Hopefully, Iona, we’ll work that out as we go along. And having seen you work, I’m quite sure you can say a lot about Zizek and am looking forward to it.
The main thing I can offer now is that I am primarily working from the book Plague of Fantasies and the role that Jouissance (that push/pull relationship we tend to have with reality (can play in human cruelty among other aspects of the human condition.
However, I feel like I owe you an elaboration on the point of Jouissance. I was hoping to just come on the boards and just respond to points the peers I have collected have made: to just engage in a friendly exchange of licks: the jam. But you have turned this into yet another postcard -you bastard.
Anyway, my understanding of Jouissance came from the graphic guide: Lacan for Beginners. And know that I am mainly explaining this for the sake of intellectual curiosity. If it feels like I am hitting on you, it is only because Lacan was a bit of womanizer and tended to use his intellect towards that purpose.
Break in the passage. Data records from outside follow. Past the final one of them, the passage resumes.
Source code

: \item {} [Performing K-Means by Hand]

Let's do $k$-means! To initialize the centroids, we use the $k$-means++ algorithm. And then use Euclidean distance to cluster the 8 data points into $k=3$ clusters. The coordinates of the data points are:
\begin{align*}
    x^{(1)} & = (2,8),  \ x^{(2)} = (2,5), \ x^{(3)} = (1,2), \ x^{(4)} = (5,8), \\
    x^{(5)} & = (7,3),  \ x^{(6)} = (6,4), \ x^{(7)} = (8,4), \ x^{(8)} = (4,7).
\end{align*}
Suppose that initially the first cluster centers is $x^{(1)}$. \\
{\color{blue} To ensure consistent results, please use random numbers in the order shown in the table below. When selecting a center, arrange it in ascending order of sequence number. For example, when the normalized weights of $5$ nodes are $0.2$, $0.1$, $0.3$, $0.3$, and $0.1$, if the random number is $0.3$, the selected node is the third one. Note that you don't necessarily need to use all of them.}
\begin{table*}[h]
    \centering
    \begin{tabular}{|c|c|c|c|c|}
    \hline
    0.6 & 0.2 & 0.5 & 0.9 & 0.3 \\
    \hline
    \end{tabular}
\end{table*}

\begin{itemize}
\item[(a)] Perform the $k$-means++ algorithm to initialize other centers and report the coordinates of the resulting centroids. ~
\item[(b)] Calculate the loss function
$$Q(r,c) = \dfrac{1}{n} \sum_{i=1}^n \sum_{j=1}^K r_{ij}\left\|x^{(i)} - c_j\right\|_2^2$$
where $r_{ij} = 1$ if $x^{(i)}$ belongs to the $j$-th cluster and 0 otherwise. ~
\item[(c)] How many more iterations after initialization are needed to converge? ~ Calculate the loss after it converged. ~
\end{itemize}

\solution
But if you look at the experience of sex, it is one of experiencing pleasure at a conscious level while experiencing discomfort at a subconscious level. The argument used for this is that if you cut the sexual act off just before climax, you will experience discomfort. But I think it runs a little deeper and more subtle than this. If you actually think back to any sexual experience you have had, it is one of trying to work towards a threshold that will take you out of place you are really enjoying at the time. In other words, when you are in the sexual act, you are in a state of going in 2 directions at once.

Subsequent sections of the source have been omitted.